In many machine vision applications, it is essential to in determining the position and orientation of an imaged object. In electronic circuit board assembly, for example, integrated circuit chips must be precisely positioned before they can be soldered into place. Metallic solder pads feature predominantly in images of these components and, as such are often used in determining chip location and orientation. For example, a vision-based automatic surface mounter (SMD) machine typically employs a geometrical-based model of leaded objects to accurately inspect and place leaded objects on a printed circuit board (PCB). A leaded object 900 is an electronic component that has an object body 902 and leads 904, an example of which is depicted in FIG. 9, which is discussed more fully with reference to FIG. 8 hereinafter. The SMD machine places the leaded objects by registering the leaded object 900 with pads on the PCB, such that the centers of feet 906 of the leaded object 900 align with the centers of pads on the PCB within positional tolerances.
Objects whose image is to be analyzed by machine vision typically include calibration targets. Often a cross-shaped symbol or parallel array of dots, such a target facilitates determining the position and orientation of the object in the image.
If the object is composed of lines, such as the calibration target, there are several known approaches to the problem of finding the angle of a line in an image. One of the best known techniques is the Hough line-transform. The Hough line-transform transforms characteristics of edge points from image into line characteristics, and represents the line characteristics on a Hough space, where a point in the Hough space represents a line. Though often used, the Hough transform can require significant computation resources and time. Another technique to find lines is described in Machine Vision Method for Identifying Collinear sets of Points from an Image, U.S. Pat. No. 6,075,881. The '881 patent employs an angle-finding phase and a line-finding phase to find the lines. During the angle-finding phase, the angular orientation of a predominant line is estimated by projecting data points at multiple angles, (i.e., summed in the direction of the projection, where projection is a term known in the art and described at B. K. D. Horn, “Robot Vision,” MIT Press, London England, 1985, Section 3.3 pp. 53-57). An angle of the predominant line is used by the line finding-phase to find lines by identifying sets of data points aligned with the angle. The line finding phase projects the data points at the angle, and the lines are located at peaks in the projections, as is further described in the '881 patent. Both of these methods, however, are directed at finding lines, and may not work in all applications, such as for short lines or noisy images, for example. Short lines are difficult to identify because not enough edges accumulate in a Hough bin or not enough data points cluster in the projection, for example. Further, it is difficult to identify lines from noisy images containing the lines, such as images of specularly reflecting leads, where specularity is known in the at and is described further hereinafter. The noise masks the lines, thus, making it difficult to identify the lines amidst a noisy Hough space or a noisy projection, for example.
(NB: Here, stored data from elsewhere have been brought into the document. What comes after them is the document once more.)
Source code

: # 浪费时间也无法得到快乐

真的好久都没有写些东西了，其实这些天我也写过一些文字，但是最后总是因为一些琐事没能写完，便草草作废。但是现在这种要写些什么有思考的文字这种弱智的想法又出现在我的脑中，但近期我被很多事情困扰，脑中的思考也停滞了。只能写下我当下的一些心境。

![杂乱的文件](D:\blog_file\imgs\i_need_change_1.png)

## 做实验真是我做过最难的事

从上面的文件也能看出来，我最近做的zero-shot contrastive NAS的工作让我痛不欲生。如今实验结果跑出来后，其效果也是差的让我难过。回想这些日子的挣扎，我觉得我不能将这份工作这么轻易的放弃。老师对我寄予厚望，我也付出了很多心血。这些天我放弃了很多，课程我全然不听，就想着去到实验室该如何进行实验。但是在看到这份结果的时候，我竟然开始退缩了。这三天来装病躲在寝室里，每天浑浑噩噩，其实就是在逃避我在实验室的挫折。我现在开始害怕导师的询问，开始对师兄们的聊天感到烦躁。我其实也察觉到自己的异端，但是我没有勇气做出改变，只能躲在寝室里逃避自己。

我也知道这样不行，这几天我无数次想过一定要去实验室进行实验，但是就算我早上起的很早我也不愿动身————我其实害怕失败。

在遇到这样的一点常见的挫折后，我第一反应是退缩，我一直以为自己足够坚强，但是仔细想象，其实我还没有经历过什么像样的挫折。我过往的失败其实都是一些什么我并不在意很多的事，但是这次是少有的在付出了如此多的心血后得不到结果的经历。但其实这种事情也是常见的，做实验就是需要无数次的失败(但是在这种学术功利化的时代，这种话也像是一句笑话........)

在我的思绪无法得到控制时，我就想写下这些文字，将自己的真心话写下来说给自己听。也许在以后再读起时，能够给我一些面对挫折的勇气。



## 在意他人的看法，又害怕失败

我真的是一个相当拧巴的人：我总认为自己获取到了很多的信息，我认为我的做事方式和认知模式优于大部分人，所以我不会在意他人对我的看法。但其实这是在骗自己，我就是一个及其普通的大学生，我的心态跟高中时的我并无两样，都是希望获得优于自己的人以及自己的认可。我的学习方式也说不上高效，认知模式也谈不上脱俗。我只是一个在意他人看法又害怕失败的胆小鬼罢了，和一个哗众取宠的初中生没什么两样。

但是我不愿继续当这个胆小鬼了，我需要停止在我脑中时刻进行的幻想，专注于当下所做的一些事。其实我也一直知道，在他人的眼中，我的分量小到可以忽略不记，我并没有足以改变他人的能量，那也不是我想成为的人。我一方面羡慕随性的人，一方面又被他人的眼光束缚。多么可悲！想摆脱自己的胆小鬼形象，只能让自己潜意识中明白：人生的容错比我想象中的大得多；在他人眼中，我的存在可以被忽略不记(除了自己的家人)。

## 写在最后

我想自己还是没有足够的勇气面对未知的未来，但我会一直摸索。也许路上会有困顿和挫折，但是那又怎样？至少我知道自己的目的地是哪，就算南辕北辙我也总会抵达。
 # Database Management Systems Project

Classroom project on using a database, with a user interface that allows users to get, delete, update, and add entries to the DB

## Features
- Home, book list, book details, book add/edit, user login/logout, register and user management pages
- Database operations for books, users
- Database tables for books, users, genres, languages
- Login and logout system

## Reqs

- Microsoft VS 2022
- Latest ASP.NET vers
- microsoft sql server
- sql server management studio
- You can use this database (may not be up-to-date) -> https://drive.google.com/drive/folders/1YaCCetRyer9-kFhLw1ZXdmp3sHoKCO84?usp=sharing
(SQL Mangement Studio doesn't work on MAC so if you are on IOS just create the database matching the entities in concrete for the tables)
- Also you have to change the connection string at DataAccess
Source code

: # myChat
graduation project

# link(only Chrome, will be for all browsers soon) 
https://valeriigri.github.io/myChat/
Another known method uses the angle of strong edge features to determine the orientation. Typically, edge detection is performed on the image, and the results are stored in an edge image. The edges within the edge image are projected at various angles, such as through a Radon transform, for example. Peaks in the Radon transform indicate the possible presence of lines that correspond to the angles of the image or objects in the image that have prominent edge patterns. Angles of images and some objects can be determined from projecting edges, but the method is also susceptible to be misled by stray edges and noise.